Exercise description:
Please restate the material below word for word, from the first line through the one that contains "The dataset consists", inclusive.
=-=-=
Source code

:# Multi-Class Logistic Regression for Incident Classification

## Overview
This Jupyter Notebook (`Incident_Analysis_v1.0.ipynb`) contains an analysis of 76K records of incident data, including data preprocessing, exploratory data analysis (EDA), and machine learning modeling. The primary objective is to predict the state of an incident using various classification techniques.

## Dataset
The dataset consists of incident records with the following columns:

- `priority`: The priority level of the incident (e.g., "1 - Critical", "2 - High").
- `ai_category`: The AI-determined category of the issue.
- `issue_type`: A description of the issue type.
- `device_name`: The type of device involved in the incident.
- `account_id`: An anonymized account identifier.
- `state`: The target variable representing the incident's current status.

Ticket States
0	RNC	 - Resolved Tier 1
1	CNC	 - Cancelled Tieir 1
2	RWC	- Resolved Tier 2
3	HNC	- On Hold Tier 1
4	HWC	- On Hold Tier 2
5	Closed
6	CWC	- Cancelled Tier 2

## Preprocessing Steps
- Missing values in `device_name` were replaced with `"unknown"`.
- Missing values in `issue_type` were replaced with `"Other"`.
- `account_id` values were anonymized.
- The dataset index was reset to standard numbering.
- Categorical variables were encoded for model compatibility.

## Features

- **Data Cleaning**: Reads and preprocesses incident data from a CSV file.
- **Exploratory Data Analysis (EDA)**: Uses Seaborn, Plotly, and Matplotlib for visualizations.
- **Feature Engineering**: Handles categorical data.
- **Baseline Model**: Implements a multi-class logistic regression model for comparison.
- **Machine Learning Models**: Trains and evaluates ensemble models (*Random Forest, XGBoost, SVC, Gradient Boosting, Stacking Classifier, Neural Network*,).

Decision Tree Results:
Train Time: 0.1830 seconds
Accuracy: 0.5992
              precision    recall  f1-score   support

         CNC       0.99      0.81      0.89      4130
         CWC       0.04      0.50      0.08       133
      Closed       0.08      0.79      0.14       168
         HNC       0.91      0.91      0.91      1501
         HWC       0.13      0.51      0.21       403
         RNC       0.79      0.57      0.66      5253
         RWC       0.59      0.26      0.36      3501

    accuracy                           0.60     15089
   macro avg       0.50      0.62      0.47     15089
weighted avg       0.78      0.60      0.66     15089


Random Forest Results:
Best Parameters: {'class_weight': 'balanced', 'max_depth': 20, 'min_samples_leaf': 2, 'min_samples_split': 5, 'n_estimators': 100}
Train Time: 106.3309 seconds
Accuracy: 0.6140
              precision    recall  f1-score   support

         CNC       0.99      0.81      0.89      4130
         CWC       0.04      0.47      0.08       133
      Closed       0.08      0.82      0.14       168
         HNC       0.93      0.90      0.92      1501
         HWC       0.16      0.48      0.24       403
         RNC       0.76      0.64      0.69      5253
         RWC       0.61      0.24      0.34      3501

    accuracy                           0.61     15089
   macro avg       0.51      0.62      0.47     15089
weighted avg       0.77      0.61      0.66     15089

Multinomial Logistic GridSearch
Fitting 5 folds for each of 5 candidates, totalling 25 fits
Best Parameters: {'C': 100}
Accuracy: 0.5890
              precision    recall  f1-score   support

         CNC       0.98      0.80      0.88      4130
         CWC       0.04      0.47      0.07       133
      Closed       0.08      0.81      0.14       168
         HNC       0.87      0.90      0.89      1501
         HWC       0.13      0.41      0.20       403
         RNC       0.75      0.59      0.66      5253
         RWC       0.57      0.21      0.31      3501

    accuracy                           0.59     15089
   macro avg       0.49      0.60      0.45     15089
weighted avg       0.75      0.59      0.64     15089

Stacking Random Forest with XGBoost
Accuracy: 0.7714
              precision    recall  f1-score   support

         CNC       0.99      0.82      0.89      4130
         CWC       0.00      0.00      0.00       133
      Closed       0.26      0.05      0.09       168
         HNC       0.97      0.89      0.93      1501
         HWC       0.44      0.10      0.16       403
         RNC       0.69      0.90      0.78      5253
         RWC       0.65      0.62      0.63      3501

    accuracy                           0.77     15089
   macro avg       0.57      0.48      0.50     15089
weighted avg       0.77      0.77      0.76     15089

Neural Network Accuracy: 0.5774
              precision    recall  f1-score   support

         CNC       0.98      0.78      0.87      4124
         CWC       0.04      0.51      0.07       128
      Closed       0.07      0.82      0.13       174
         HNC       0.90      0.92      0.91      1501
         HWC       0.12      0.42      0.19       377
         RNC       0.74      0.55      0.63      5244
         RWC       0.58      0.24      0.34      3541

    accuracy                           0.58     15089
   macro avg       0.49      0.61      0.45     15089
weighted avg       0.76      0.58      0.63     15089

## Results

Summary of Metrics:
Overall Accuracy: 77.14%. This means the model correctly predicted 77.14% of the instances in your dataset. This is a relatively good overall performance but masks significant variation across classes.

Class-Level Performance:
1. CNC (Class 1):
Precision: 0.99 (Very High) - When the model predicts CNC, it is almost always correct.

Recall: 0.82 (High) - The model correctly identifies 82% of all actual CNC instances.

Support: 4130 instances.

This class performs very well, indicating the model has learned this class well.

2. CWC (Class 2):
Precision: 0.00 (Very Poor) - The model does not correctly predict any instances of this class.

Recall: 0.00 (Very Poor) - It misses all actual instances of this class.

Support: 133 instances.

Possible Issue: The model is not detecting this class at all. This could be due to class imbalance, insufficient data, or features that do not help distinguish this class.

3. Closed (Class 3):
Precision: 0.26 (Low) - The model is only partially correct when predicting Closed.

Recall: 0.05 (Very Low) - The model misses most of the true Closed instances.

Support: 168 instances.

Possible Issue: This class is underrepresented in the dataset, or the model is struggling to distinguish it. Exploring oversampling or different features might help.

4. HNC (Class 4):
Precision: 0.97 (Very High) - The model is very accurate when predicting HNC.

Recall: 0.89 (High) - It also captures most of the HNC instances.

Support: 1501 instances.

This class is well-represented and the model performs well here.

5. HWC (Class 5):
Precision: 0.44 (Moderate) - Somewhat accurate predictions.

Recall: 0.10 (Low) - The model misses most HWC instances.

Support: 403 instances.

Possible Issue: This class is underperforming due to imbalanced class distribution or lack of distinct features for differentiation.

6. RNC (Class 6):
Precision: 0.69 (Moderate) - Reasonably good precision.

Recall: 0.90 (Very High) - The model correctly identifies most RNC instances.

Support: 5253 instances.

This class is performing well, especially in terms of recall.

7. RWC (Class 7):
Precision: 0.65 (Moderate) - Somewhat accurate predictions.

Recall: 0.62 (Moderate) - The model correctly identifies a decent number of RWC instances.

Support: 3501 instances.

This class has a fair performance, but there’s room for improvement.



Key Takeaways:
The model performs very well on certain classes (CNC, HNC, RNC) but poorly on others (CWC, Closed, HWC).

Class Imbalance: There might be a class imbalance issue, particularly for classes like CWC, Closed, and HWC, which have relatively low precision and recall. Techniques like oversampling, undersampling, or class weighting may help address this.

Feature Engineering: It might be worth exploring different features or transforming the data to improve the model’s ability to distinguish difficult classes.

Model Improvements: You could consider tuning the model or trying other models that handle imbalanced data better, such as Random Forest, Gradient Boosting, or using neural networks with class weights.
=-=-=
Exercise solution:
Source code

:# Multi-Class Logistic Regression for Incident Classification

## Overview
This Jupyter Notebook (`Incident_Analysis_v1.0.ipynb`) contains an analysis of 76K records of incident data, including data preprocessing, exploratory data analysis (EDA), and machine learning modeling. The primary objective is to predict the state of an incident using various classification techniques.

## Dataset
The dataset consists of incident records with the following columns:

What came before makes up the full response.